If you are against capitalism then surely you are against those individuals and huge organisations that stand testimony to capitalism in practice? Is it not equivalent to saying you are a strict vegetarian and then queuing up at McDonalds for a burger?

I’m still thinking on this issue and don’t propose to have the answers or the right view. I do wonder if the reaction would have been different if Mr Merton had brought up the Starbucks reference?

I have no political agenda here. I’m still in the “none of the above” camp as far as politics is concerned. However I think two things come from this.

1. The point was missed
2. Leave the comedy to the others Louise

Take a look for yourself here


5 thoughts on “Starbucks Anyone”

  1. As I have just pointed out to Ms Mensch via the very excellent medium of Twitter, the queue in question was for the toilet. It quickly dissipated when the portaloos turned up.

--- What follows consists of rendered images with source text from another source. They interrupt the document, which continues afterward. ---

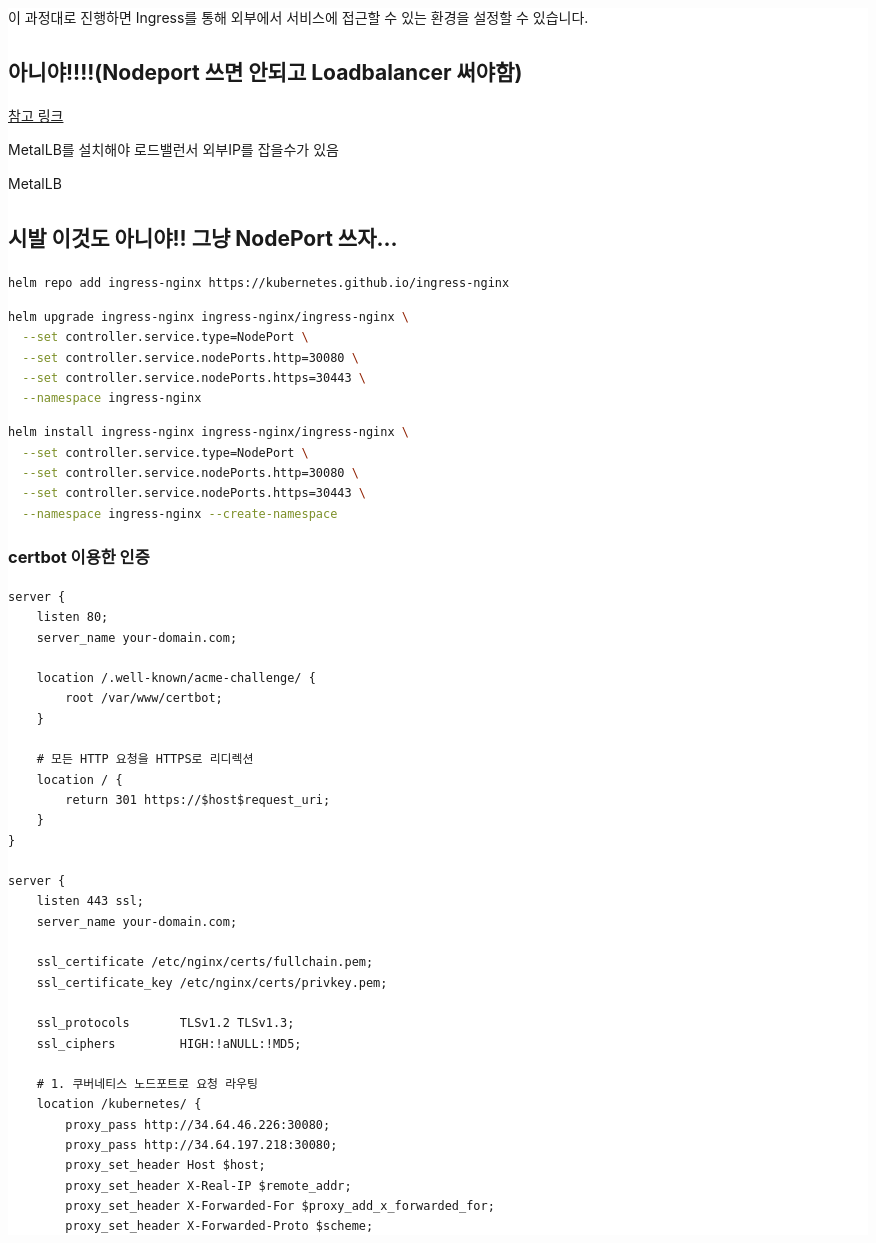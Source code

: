 이 과정대로 진행하면 Ingress를 통해 외부에서 서비스에 접근할 수 있는 환경을 설정할 수 있습니다.

## 아니야!!!!(Nodeport 쓰면 안되고 Loadbalancer 써야함)

[참고 링크](https://somaz.tistory.com/217)

MetalLB를 설치해야 로드밸런서 외부IP를 잡을수가 있음

MetalLB  

## 시발 이것도 아니야!! 그냥 NodePort 쓰자…

```bash
helm repo add ingress-nginx https://kubernetes.github.io/ingress-nginx
```

```bash
helm upgrade ingress-nginx ingress-nginx/ingress-nginx \
  --set controller.service.type=NodePort \
  --set controller.service.nodePorts.http=30080 \
  --set controller.service.nodePorts.https=30443 \
  --namespace ingress-nginx
```

```bash
helm install ingress-nginx ingress-nginx/ingress-nginx \
  --set controller.service.type=NodePort \
  --set controller.service.nodePorts.http=30080 \
  --set controller.service.nodePorts.https=30443 \
  --namespace ingress-nginx --create-namespace
```

### certbot 이용한 인증

```nginx
server {
    listen 80;
    server_name your-domain.com;

    location /.well-known/acme-challenge/ {
        root /var/www/certbot;
    }

    # 모든 HTTP 요청을 HTTPS로 리디렉션
    location / {
        return 301 https://$host$request_uri;
    }
}

server {
    listen 443 ssl;
    server_name your-domain.com;

    ssl_certificate /etc/nginx/certs/fullchain.pem;
    ssl_certificate_key /etc/nginx/certs/privkey.pem;

    ssl_protocols       TLSv1.2 TLSv1.3;
    ssl_ciphers         HIGH:!aNULL:!MD5;

    # 1. 쿠버네티스 노드포트로 요청 라우팅
    location /kubernetes/ {
        proxy_pass http://34.64.46.226:30080;
        proxy_pass http://34.64.197.218:30080;
        proxy_set_header Host $host;
        proxy_set_header X-Real-IP $remote_addr;
        proxy_set_header X-Forwarded-For $proxy_add_x_forwarded_for;
        proxy_set_header X-Forwarded-Proto $scheme;
```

The only people buying coffees, as far as I could see, were journalists (and me). That being the case, I still think it’s a rather weary canard to point to protesters’ use of the trappings of the status quo as invalidating their claim to want to change it. It’s a boringly over-simplistic argument, one that the HIGNFY panel were quite right to call her out on.

  2. I am with Ms Mensch – no self-respecting anti-capitalist would buy from Starbucks – particularly when there are a few small independent coffee shops near St Pauls. The whole ‘protest’ is a farce. I am not quite sure what their ‘beef’ is or, more to the point, I am not sure what they are hoping to achieve?

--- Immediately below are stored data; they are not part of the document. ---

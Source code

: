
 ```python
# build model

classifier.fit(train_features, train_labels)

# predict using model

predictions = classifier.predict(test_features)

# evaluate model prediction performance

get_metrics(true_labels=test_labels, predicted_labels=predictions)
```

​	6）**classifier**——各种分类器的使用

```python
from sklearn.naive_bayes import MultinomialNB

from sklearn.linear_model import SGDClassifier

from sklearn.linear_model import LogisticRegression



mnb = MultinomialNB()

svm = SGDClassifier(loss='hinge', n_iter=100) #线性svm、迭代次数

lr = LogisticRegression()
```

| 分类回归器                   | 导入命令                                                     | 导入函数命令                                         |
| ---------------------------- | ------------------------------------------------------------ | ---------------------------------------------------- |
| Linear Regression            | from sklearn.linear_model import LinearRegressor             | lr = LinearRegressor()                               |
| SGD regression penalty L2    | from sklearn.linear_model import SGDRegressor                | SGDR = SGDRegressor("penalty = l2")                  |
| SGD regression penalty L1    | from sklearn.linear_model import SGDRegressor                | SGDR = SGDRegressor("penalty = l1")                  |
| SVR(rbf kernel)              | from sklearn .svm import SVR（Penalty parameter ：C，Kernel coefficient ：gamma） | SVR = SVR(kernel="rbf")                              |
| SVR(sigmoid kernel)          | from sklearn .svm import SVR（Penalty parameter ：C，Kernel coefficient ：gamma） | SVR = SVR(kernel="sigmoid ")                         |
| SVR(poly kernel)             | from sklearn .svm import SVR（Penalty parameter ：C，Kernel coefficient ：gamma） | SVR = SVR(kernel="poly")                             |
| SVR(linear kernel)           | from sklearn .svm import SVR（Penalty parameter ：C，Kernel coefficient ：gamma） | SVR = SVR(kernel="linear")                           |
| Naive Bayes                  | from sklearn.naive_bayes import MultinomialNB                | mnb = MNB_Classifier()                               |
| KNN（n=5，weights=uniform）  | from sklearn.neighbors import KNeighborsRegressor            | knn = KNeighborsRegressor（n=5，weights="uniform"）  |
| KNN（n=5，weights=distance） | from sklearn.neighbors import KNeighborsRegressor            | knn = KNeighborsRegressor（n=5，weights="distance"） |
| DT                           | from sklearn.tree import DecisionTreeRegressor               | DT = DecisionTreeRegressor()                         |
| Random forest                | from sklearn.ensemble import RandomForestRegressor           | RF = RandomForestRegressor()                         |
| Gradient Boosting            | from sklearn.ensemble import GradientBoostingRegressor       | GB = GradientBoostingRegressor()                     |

  3. I can think of a number of answers to your question, but probably the simplest is to suggest a parallel with Christianity. It’s as impossible to be a perfect anti-capitalist as it is to be a perfect Christian, but the fact that anti-capitalists fall short of perfection doesn’t make their ideals less important or their message less worth listening to. So I think it’s fair to say the Louise Mensch was holding the protesters to an impossible standard and deserved to be called out for that.

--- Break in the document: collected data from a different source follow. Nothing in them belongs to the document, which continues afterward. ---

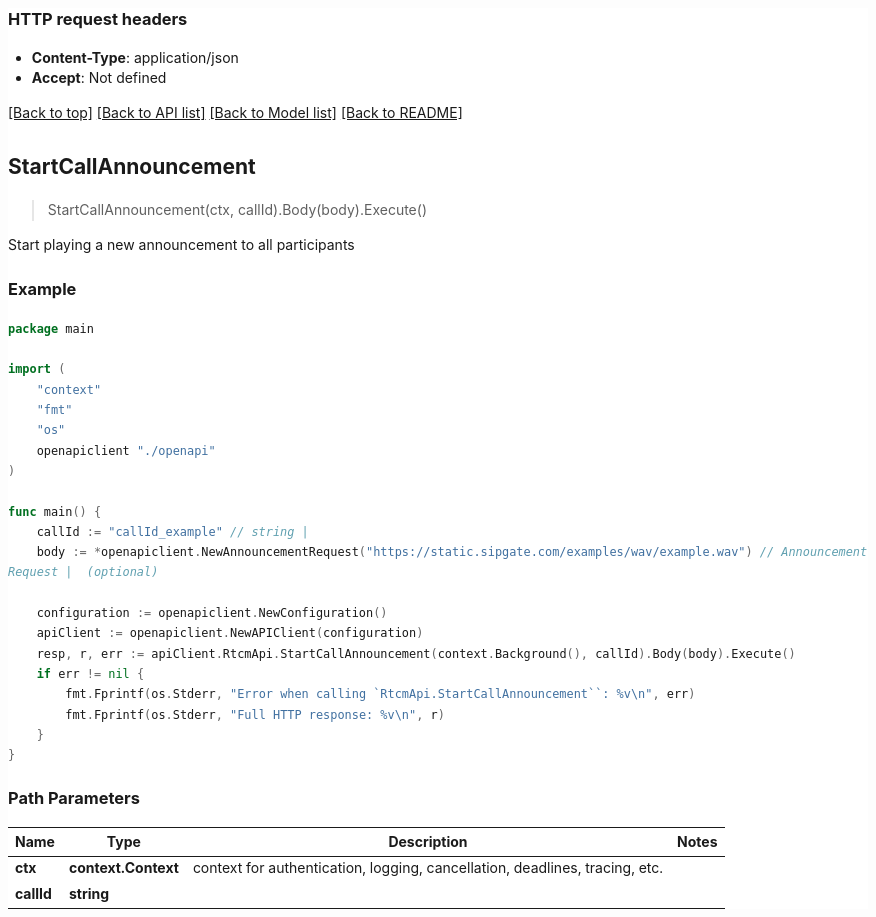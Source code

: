 ### HTTP request headers

- **Content-Type**: application/json
- **Accept**: Not defined

[[Back to top]](#) [[Back to API list]](../README.md#documentation-for-api-endpoints)
[[Back to Model list]](../README.md#documentation-for-models)
[[Back to README]](../README.md)


## StartCallAnnouncement

> StartCallAnnouncement(ctx, callId).Body(body).Execute()

Start playing a new announcement to all participants



### Example

```go
package main

import (
    "context"
    "fmt"
    "os"
    openapiclient "./openapi"
)

func main() {
    callId := "callId_example" // string | 
    body := *openapiclient.NewAnnouncementRequest("https://static.sipgate.com/examples/wav/example.wav") // AnnouncementRequest |  (optional)

    configuration := openapiclient.NewConfiguration()
    apiClient := openapiclient.NewAPIClient(configuration)
    resp, r, err := apiClient.RtcmApi.StartCallAnnouncement(context.Background(), callId).Body(body).Execute()
    if err != nil {
        fmt.Fprintf(os.Stderr, "Error when calling `RtcmApi.StartCallAnnouncement``: %v\n", err)
        fmt.Fprintf(os.Stderr, "Full HTTP response: %v\n", r)
    }
}
```

### Path Parameters


Name | Type | Description  | Notes
------------- | ------------- | ------------- | -------------
**ctx** | **context.Context** | context for authentication, logging, cancellation, deadlines, tracing, etc.
**callId** | **string** |  |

  4. What makes me sad is that they go and put tents up in random places and get in the way, thus making me ignore them because they’re irritating, rather than trying to talk to people like me who aren’t quite sure what their alternative is and why it’s better (I’m quite sure the current system has a lot of problems, I’ve seen some of them first-hand). Also, we have a democratic political system, supposedly, shouldn’t these people be running for elected offices so they can enact the changes they desire?

    So nobody will vote for them, eh? Maybe they need to work on their explaining again. Or moderate their goals a little. Abolishing capitalism is all very well if you have something good to replace it with (do they? I have no idea, as all I hear about is them living in tents in inconvenient places which doesn’t impress me with their economic knowledge) but wouldn’t it be more practical and more achieveable at least initially to attempt to effect a change to a form of capitalism in which entities are nicer to each other? Maybe we could even start to migrate to one where the money’s not imaginary.

  5. Following on from our Twitter exchange, this gave me food for thought. Which is no bad thing. I agree that if Merton or Hislop had uttered the same sentences then we would all be laughing and say how funny they were. However Ms M was trying to use it as a serious political point. The comment wasn’t original either as she lifted it from Old_Holborn the day before. For what it’s worth I unfollowed him as I thought he was being trite and ridiculous, it is a shame that LM didn’t recognise the absurdity in the comment. So, I haven’t changed my personal opinion but I was pulled up and made to think.